Can you recommend a movie without telling anyone to actually see it? Because no sane, remotely tasteful person would tell you to watch Revenge (which opens today in select theaters and everywhere on demand). It’s a ludicrously gory, over-the-top, woman-on-a-rampage grindhouse film. It’s also a midnight movie for the #MeToo era, a radical provocation about female power from debut French filmmaker Coralie Fargeat—and I kind of loved it. Here is an exploitation film that turns exploitation upside down.

Serious caveats: To watch Revenge means withstanding buckets of blood, closeups of torn flesh, and gross-out body horror of the early–David Cronenberg variety. Plus the first 20 minutes or so are simple, old-fashioned exploitation: Jen, a beautiful young American woman played by the model-actress Matilda Lutz, is on a desert hunting vacation with three married French men, one of whom she’s sleeping with. She downs champagne, dances for them a tiny skirt, is raped, chased across the desert, pushed off a cliff, and left for dead.

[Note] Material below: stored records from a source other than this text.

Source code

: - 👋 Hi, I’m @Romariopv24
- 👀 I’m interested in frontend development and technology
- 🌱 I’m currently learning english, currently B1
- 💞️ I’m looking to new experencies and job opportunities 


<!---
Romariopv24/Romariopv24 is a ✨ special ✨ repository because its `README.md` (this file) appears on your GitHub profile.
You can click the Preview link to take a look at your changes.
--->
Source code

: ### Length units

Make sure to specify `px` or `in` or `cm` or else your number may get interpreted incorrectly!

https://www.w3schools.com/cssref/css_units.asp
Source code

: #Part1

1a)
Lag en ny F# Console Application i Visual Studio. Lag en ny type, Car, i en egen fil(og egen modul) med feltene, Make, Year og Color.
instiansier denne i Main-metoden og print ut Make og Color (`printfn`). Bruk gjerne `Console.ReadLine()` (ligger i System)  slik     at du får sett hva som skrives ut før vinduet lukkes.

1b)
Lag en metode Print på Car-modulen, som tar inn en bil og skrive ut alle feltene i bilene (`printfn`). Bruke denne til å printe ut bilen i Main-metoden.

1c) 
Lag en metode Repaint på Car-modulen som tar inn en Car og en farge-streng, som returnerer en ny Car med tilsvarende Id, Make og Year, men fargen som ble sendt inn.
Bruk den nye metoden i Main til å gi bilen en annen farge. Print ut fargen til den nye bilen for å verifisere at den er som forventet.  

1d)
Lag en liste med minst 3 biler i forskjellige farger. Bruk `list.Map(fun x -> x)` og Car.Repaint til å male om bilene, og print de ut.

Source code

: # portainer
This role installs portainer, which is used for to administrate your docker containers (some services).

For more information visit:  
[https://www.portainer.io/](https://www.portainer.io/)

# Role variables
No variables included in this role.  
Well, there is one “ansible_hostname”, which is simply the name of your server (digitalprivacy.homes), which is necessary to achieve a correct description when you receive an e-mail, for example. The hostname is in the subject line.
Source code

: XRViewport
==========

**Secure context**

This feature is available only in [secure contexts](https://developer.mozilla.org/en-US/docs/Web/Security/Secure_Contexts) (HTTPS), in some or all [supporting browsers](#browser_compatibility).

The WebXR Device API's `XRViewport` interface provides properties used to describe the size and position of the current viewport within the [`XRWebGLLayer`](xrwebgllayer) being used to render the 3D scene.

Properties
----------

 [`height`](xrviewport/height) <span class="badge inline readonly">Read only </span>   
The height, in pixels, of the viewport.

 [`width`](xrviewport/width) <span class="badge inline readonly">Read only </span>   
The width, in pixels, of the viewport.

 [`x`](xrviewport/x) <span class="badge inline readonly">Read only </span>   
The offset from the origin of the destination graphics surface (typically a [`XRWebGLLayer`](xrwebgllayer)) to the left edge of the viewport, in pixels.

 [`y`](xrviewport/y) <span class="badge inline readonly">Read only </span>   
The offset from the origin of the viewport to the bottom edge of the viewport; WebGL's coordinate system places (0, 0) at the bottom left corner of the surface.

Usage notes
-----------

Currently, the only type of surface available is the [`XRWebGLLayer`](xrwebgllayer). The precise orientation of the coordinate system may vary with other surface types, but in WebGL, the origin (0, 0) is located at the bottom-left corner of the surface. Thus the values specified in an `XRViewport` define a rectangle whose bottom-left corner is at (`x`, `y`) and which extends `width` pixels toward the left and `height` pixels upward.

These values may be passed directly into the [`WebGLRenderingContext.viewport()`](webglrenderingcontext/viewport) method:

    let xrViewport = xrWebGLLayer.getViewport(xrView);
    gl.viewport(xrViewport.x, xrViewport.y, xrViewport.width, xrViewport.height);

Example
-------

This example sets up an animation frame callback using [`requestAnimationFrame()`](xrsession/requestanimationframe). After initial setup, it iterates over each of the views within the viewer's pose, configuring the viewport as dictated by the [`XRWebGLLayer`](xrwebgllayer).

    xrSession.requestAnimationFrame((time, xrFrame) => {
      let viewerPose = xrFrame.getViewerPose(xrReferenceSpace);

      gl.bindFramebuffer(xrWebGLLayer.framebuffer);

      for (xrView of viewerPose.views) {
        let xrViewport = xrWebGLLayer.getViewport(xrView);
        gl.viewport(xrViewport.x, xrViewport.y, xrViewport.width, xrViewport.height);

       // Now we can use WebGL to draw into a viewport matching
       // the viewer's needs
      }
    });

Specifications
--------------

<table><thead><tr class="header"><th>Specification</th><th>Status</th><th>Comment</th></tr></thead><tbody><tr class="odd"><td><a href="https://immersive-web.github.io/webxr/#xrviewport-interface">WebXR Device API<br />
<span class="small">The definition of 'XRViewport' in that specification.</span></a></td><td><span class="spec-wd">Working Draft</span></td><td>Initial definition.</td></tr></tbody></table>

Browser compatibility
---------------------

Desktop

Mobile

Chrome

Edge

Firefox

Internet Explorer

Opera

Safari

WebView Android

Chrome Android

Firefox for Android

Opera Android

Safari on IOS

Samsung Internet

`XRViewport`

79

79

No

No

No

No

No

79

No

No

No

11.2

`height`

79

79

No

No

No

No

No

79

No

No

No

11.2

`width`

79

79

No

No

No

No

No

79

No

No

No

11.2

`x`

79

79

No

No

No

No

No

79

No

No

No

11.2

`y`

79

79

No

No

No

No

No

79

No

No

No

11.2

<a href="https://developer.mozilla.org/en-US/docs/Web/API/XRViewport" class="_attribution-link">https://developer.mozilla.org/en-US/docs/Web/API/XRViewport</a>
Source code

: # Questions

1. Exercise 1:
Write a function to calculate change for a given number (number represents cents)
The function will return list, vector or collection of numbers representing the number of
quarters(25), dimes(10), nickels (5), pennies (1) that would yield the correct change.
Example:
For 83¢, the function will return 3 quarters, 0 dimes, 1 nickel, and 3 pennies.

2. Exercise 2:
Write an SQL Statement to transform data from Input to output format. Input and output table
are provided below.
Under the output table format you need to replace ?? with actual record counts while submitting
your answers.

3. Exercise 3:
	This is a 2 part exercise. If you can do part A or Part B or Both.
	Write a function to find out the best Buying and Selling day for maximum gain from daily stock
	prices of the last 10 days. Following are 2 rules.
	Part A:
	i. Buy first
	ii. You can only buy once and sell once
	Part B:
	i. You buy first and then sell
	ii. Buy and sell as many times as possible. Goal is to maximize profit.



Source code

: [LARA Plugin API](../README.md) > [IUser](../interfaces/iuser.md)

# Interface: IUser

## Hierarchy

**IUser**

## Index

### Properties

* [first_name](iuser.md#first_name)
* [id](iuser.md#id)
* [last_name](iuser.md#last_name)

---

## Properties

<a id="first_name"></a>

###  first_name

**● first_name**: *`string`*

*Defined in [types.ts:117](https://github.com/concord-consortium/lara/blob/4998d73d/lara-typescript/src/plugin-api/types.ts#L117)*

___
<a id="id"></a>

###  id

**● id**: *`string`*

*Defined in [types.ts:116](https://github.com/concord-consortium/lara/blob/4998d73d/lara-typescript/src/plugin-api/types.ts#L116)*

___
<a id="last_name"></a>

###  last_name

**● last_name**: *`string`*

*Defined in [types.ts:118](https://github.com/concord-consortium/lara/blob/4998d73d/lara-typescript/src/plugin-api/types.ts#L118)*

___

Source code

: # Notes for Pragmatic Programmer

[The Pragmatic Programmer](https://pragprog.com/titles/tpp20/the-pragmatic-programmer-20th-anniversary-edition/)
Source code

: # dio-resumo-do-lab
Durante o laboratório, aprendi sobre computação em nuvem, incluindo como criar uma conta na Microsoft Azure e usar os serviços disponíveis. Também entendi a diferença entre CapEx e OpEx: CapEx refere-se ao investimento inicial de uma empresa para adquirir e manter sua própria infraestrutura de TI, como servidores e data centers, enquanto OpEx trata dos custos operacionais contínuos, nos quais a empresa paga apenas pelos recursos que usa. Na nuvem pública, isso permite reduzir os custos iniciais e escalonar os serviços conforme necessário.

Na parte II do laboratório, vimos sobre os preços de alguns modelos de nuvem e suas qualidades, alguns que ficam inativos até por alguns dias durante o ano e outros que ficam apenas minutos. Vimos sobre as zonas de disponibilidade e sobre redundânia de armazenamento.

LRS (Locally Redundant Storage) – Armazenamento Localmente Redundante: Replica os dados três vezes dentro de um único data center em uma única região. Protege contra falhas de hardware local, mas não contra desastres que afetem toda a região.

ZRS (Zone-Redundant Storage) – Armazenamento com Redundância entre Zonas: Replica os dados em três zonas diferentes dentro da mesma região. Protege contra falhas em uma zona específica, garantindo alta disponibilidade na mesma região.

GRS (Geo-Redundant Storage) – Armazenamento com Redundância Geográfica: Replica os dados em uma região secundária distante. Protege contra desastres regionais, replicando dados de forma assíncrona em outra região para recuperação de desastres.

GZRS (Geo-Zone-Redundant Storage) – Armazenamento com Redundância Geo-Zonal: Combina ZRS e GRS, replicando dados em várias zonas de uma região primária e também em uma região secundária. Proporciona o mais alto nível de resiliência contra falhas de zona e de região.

Revenge opens May 11 in select theaters and everywhere on-demand.

Ew, right? The rape is off screen, but that’s a rare reprieve in a film that forces you to look at things you would rather not. Fargeat shoots her early scenes from a distinctly male-gaze point of view, lingering on Lutz’s body in honeyed light (the film’s palette is lovely, all sandblasted pastels and ocher-blue sky). But this is a set up: In the hour that follows the male gaze will be more or less wiped from the face of the earth.

Nothing here is subtle. Jen transforms from victim into rampaging killer after being impaled on a spearlike branch, which extrudes priapically from her lower abdomen. When she finally extracts it—on peyote (don’t ask)—she seals her gaping wound by campfire, Rambo-style, with a red-hot beer can emblazoned with the image of a phoenix.

A still from Revenge.

Meanwhile the men realize she’s maybe not dead and head out by SUV, ATV, and motorbike to finish her off. Jen turns the tables on them one by one via hunting knife and shotgun. Amid the juvenile gore (head explosions, ears blown off, a foot sliced open) Fargeat crafts scenes of exquisite suspense and ably upends convention by turning macho men into vulnerable victims. Have you ever seen an action film which climaxes with a clothed woman hunting down a fully nude man? That’s the final 15 minutes of Revenge—dueling shotguns, gallons of blood, abundant penis. Call it the female gaze.